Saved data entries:
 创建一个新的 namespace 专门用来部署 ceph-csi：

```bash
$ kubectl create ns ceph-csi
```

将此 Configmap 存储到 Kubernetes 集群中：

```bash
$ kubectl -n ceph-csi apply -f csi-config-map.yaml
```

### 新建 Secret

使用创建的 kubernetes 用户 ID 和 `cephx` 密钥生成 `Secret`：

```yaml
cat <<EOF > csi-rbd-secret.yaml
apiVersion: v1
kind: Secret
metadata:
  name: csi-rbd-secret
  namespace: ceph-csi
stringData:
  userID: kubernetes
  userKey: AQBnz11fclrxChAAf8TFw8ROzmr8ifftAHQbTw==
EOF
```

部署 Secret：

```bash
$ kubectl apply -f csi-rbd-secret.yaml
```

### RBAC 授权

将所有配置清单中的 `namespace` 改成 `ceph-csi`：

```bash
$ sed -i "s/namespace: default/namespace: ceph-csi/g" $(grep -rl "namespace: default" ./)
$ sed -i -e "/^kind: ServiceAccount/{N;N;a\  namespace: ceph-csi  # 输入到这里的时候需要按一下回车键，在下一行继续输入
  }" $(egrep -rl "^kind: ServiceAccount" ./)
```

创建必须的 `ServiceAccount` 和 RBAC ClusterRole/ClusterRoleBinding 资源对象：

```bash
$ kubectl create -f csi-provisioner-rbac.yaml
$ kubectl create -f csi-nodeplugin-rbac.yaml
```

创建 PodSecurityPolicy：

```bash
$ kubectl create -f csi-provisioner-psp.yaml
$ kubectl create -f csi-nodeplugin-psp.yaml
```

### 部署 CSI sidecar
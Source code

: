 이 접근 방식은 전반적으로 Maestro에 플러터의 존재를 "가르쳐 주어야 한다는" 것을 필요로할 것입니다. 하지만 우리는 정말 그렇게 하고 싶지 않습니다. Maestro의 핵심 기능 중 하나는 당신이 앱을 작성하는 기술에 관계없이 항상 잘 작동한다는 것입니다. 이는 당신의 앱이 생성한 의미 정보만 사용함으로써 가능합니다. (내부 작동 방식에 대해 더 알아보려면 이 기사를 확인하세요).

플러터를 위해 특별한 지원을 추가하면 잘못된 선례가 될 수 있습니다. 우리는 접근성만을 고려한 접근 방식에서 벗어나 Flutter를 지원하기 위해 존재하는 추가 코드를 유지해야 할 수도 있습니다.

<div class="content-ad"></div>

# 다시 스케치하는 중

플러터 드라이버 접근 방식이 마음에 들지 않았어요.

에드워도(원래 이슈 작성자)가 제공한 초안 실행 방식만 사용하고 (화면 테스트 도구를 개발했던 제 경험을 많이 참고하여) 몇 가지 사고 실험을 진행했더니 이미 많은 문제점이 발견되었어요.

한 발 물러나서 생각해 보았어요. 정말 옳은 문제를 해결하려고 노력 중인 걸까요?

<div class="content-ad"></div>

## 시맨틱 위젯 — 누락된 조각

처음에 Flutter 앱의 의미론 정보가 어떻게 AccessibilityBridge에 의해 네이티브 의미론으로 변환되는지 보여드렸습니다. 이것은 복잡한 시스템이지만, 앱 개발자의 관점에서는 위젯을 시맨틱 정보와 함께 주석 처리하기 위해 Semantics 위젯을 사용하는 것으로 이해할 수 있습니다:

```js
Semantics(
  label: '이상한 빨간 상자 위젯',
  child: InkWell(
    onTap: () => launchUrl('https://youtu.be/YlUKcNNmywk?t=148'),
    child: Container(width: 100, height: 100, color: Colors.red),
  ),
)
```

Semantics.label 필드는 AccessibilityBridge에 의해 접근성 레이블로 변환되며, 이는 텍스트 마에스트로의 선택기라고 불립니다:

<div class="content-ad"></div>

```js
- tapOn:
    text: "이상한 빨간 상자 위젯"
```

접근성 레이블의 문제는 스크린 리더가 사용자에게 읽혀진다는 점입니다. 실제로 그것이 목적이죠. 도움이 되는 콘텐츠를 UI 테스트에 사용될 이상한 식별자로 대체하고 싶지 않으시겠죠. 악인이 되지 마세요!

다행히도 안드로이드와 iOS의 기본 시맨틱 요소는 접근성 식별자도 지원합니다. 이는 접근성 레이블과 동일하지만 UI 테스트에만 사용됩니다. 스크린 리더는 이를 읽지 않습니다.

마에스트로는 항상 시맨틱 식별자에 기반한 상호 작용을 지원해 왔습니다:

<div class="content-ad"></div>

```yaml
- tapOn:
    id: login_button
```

__PROBLEM STATEMENT__: Looking back over the records above, in how many lines does the word "provisioner" occur? Give the number alone.

__ANSWER FOR THE TASK__: 2